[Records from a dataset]
..............................

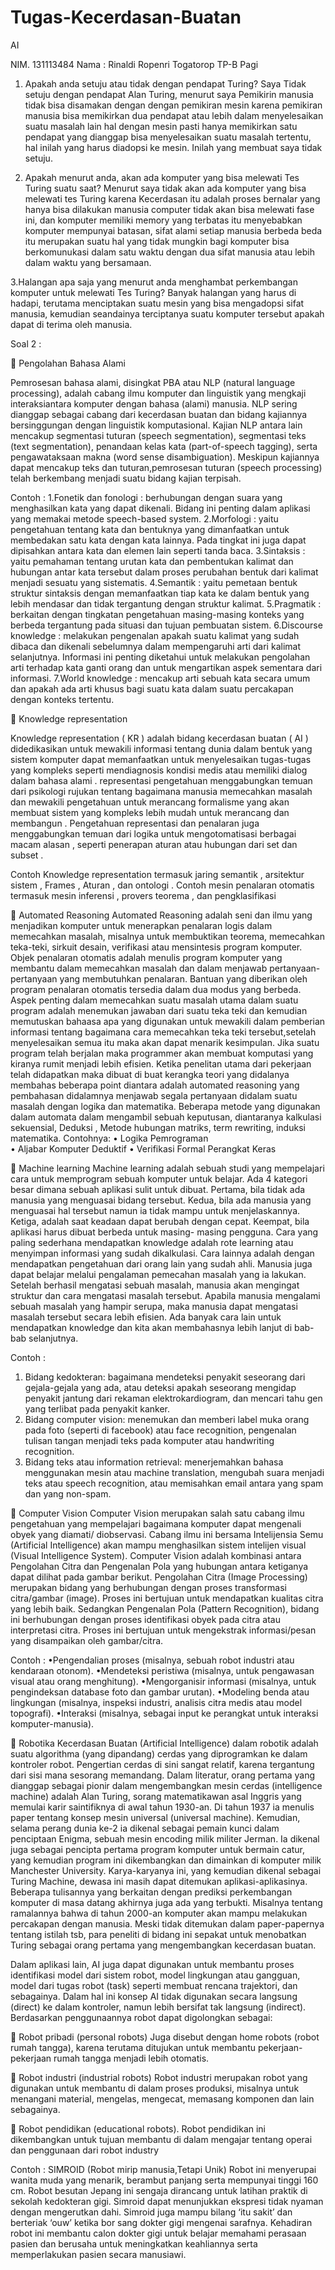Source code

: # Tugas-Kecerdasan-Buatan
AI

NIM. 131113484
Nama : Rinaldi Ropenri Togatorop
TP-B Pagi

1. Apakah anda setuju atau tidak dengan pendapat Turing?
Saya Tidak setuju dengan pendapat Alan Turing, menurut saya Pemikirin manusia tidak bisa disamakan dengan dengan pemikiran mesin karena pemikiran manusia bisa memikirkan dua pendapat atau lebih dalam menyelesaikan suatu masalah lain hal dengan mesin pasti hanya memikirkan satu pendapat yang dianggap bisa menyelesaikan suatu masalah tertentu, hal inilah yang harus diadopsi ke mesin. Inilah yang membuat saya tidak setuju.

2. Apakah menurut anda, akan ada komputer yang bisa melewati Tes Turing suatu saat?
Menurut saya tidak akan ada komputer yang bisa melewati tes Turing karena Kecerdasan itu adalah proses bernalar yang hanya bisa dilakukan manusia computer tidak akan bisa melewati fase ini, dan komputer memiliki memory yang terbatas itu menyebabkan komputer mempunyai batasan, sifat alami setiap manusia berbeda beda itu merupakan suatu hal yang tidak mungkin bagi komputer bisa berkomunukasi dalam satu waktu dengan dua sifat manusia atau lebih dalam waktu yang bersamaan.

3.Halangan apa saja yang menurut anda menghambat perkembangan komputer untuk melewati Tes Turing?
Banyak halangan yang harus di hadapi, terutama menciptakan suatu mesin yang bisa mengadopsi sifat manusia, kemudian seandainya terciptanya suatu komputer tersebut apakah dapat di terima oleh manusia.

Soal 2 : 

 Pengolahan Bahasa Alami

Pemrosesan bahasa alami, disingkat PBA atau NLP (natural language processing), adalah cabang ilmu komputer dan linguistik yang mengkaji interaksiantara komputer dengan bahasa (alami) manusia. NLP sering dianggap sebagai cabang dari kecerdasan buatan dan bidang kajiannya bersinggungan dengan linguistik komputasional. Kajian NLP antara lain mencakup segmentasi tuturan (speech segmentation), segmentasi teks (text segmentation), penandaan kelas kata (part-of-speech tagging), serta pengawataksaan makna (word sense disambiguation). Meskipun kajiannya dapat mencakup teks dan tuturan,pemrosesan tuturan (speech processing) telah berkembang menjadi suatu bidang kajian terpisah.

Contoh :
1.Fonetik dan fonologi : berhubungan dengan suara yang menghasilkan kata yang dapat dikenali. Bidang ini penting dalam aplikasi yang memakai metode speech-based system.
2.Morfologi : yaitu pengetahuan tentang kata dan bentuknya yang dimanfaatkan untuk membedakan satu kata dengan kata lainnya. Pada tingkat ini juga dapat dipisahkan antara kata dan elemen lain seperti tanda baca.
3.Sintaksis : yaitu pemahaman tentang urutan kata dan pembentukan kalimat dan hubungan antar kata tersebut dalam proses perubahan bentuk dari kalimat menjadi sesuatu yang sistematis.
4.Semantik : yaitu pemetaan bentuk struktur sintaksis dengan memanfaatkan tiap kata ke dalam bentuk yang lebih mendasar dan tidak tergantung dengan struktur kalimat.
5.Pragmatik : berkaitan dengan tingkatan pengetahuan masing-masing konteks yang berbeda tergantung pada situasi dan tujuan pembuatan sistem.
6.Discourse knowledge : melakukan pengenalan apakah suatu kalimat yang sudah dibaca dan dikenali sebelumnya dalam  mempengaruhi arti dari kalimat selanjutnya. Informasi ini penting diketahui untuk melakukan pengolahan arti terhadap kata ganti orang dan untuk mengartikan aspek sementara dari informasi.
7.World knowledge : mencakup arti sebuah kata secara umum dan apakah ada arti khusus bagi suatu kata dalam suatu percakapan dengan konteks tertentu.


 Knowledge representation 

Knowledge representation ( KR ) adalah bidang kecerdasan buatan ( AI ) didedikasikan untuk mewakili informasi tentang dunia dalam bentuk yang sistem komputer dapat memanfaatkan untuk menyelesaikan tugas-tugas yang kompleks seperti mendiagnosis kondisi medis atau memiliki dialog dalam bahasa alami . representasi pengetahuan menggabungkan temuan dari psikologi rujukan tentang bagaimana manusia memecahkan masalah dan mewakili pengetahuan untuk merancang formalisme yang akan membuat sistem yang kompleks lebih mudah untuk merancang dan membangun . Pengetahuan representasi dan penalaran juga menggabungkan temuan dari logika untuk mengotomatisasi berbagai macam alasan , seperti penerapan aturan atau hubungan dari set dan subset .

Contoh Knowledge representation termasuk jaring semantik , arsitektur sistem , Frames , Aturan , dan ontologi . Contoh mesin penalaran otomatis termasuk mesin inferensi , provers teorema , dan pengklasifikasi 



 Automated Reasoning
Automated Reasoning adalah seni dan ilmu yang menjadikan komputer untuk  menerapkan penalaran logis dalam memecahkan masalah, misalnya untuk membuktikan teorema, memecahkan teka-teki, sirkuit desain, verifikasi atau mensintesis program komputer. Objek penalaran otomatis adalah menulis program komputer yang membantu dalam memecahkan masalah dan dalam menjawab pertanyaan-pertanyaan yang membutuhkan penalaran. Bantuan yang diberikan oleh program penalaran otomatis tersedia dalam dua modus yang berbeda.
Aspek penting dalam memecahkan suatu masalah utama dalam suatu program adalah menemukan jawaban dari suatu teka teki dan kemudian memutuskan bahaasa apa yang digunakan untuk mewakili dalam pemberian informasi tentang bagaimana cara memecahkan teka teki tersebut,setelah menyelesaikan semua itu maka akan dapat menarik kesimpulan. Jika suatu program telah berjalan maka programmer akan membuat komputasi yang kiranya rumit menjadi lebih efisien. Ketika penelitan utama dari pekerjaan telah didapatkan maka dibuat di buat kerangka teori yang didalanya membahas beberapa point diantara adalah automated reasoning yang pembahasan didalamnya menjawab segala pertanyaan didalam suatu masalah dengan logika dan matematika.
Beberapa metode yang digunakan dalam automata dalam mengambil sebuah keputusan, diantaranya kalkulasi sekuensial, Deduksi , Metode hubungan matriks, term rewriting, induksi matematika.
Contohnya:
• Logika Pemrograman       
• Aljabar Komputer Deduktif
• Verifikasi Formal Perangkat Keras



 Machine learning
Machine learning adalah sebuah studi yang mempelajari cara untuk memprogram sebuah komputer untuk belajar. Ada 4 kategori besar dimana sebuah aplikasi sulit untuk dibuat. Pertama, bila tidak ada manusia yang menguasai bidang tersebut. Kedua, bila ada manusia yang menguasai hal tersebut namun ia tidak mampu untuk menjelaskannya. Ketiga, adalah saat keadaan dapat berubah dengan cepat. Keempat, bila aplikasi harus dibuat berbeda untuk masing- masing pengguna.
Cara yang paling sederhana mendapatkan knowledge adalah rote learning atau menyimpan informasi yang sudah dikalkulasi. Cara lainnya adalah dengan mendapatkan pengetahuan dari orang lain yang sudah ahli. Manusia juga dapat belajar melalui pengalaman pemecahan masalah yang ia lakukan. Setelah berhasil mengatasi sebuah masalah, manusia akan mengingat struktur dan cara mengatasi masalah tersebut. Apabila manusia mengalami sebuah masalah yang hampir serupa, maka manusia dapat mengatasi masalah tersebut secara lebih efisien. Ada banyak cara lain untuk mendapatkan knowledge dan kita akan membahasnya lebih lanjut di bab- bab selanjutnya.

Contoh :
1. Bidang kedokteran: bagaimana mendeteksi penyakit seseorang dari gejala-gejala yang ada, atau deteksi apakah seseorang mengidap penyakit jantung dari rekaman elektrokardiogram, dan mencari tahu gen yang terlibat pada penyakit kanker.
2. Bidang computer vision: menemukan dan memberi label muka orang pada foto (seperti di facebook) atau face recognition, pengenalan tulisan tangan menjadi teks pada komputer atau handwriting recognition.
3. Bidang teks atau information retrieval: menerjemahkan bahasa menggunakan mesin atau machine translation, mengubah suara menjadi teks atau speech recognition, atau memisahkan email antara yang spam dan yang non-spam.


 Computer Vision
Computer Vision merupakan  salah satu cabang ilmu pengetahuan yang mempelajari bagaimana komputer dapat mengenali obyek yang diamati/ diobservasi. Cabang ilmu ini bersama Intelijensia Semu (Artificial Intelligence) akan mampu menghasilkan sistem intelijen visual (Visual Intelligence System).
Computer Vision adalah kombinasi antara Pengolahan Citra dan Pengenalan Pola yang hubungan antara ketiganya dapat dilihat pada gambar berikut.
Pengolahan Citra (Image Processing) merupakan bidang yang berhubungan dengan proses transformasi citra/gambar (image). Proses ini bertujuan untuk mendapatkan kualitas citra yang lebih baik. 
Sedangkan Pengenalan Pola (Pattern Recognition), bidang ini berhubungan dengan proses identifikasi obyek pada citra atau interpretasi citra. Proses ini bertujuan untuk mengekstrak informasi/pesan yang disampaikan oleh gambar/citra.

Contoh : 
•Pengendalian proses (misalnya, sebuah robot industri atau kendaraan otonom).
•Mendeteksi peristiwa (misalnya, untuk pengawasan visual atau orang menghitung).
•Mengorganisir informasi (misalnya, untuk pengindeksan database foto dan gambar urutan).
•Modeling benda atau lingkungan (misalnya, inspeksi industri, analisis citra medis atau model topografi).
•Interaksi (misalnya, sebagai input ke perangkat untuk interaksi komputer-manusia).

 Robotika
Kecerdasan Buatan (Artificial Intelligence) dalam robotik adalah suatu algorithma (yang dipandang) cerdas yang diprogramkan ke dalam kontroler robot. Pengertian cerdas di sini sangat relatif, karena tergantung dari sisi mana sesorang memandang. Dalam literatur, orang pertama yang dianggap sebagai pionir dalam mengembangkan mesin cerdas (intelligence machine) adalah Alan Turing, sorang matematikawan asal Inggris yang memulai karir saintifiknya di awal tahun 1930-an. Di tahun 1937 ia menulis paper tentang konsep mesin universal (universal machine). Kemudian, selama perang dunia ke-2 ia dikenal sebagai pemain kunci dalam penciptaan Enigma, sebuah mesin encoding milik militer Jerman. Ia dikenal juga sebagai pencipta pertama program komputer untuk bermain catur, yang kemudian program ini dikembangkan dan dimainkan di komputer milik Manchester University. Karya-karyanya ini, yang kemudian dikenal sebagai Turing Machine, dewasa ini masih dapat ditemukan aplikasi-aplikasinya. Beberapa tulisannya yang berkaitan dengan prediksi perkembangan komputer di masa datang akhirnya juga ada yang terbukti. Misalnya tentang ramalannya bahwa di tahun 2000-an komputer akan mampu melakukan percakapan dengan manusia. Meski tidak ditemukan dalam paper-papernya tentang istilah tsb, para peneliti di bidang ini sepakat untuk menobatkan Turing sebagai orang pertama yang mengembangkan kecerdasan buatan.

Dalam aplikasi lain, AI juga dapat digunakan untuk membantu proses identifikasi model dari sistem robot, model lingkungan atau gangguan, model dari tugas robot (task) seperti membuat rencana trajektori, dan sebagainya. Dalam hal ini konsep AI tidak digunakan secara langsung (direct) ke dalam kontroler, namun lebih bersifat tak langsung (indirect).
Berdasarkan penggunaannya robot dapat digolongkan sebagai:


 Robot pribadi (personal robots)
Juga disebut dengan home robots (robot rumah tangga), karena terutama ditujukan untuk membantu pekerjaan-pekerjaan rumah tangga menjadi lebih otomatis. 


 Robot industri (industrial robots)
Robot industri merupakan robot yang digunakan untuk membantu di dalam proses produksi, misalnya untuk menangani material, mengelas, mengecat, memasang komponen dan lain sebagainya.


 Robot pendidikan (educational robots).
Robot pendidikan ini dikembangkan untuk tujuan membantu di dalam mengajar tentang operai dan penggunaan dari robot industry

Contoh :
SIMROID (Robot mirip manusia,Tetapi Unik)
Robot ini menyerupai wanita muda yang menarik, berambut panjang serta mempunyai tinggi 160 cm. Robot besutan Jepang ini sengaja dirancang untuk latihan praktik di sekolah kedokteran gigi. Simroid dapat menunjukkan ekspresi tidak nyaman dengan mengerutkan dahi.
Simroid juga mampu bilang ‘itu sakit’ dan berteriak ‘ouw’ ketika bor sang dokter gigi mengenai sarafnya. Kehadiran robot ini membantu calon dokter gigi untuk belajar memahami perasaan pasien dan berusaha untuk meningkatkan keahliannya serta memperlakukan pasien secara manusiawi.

..............................

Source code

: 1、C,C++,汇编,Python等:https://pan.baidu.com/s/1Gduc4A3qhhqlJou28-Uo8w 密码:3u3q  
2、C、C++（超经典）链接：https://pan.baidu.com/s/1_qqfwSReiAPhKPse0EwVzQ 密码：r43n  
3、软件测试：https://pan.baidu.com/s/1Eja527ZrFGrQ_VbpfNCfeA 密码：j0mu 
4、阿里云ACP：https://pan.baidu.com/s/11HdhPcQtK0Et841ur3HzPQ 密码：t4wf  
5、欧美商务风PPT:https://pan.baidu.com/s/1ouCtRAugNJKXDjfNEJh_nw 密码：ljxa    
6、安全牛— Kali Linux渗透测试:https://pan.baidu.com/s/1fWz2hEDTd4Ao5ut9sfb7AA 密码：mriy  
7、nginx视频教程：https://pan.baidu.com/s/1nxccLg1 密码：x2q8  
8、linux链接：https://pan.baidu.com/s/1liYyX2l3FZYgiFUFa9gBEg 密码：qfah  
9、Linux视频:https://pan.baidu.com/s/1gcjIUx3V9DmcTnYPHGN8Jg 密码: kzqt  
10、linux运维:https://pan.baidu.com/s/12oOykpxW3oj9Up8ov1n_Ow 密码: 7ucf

..............................

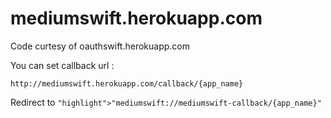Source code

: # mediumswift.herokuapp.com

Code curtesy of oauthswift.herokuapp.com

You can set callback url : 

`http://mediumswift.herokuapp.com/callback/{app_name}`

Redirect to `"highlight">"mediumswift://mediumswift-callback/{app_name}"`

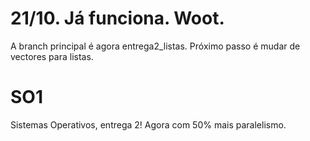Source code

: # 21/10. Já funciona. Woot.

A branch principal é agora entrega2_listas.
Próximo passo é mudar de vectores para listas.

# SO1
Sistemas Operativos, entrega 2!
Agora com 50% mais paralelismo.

..............................

* **Directions for this task**: Copy, exactly and only, the lines above that begin with the one containing "3. Bidang teks" and finish with the one containing "dan gambar urutan).".

* **Exercise response**:
3. Bidang teks atau information retrieval: menerjemahkan bahasa menggunakan mesin atau machine translation, mengubah suara menjadi teks atau speech recognition, atau memisahkan email antara yang spam dan yang non-spam.


 Computer Vision
Computer Vision merupakan  salah satu cabang ilmu pengetahuan yang mempelajari bagaimana komputer dapat mengenali obyek yang diamati/ diobservasi. Cabang ilmu ini bersama Intelijensia Semu (Artificial Intelligence) akan mampu menghasilkan sistem intelijen visual (Visual Intelligence System).
Computer Vision adalah kombinasi antara Pengolahan Citra dan Pengenalan Pola yang hubungan antara ketiganya dapat dilihat pada gambar berikut.
Pengolahan Citra (Image Processing) merupakan bidang yang berhubungan dengan proses transformasi citra/gambar (image). Proses ini bertujuan untuk mendapatkan kualitas citra yang lebih baik. 
Sedangkan Pengenalan Pola (Pattern Recognition), bidang ini berhubungan dengan proses identifikasi obyek pada citra atau interpretasi citra. Proses ini bertujuan untuk mengekstrak informasi/pesan yang disampaikan oleh gambar/citra.

Contoh : 
•Pengendalian proses (misalnya, sebuah robot industri atau kendaraan otonom).
•Mendeteksi peristiwa (misalnya, untuk pengawasan visual atau orang menghitung).
•Mengorganisir informasi (misalnya, untuk pengindeksan database foto dan gambar urutan).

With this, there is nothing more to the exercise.